= Nikolay Urvantsev =

Soviet geologist and explorer

Nikolay Nikolayevich Urvantsev (Никола́й Николáевич Урвáнцев; – 20 February 1985) was a Soviet geologist and explorer. He was born in the town of Lukoyanov in the Lukoyanovsky Uyezd of the Nizhny Novgorod Governorate of the Russian Empire to the family of a merchant. He graduated from the Tomsk Engineering Institute in 1918.

Urvantsev was among the discoverers of the Norilsk coal basin and Norilsk copper-nickel ore region in 1919-1922 and was among the founders of Norilsk town.

== Overview ==
=== Career ===
In 1922, while leading a geological expedition, Urvantsev found evidence of the mysteriously disappeared Amundsen's 1918 Arctic expedition crew members Peter Tessem and Paul Knutsen. Urvantsev recovered the mail and scientific data that the two ill-fated Norwegians had been carrying. The valuable documents were lying abandoned on the Kara Sea shore near the mouth of the Zeledeyeva River.
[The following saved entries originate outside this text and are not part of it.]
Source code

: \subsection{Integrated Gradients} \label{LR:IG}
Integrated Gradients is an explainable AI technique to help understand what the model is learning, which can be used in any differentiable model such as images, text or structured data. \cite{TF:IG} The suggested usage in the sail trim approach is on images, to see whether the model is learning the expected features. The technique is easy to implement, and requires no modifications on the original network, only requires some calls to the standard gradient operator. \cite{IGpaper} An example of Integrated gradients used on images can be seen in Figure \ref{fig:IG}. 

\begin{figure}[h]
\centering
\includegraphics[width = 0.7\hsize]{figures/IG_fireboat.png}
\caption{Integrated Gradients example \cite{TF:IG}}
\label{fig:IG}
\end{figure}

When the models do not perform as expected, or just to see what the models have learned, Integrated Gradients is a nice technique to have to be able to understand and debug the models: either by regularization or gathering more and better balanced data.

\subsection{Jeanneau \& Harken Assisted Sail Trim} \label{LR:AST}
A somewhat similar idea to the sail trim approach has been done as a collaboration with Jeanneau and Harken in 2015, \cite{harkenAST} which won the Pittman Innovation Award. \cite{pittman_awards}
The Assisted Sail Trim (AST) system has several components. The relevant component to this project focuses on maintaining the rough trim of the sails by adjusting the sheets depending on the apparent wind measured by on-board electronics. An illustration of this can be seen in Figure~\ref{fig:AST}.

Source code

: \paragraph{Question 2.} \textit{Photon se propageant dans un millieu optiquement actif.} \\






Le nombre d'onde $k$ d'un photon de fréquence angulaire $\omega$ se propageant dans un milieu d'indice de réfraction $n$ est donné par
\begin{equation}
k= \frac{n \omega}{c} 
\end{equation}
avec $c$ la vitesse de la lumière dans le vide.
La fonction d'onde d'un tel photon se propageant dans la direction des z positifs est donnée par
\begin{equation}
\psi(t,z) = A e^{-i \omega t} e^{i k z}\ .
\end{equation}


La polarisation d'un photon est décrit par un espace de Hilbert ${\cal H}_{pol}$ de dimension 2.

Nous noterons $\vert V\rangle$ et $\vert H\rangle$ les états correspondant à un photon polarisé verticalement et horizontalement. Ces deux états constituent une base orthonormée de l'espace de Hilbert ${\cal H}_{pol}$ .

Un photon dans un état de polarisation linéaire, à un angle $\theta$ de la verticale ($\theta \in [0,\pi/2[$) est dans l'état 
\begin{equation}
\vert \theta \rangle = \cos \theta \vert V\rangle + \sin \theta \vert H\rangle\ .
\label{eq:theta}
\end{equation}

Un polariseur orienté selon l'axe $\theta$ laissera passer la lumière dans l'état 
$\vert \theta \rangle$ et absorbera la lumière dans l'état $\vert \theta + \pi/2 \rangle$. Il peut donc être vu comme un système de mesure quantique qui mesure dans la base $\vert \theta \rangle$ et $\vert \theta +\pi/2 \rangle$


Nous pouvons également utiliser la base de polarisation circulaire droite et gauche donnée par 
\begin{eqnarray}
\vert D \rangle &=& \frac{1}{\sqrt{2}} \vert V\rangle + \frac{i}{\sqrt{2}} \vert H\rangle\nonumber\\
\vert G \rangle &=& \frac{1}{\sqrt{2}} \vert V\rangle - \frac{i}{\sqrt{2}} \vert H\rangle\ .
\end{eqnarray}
In 1930-1932 Urvantsev, together with Georgy Ushakov, explored the Severnaya Zemlya archipelago where they discovered a number of islands. He published a book about the expedition, At the Severnaya Zemlya. He also explored other remote areas of Russia, Taimyr and Central Siberian Plateau.

In 1933-34 the newly formed Glavsevmorput’ (Chief Administration of the Northern Sea Route) sent the steamer Pravda to Nordvik on the historical first oil exploration expedition to Northern Siberia. This venture was led by Nikolay Urvantsev who travelled on the Pravda along with his wife, Dr. Yelizaveta Ivanovna. She was the officer in charge of the medical care of the expedition.

During the Stalinism era Urvantsev was several times wrongfully accused of wrecking. He was convicted and had to serve in Karlag (Karaganda labor camp system) and Norillag (Norilsk labor camp system).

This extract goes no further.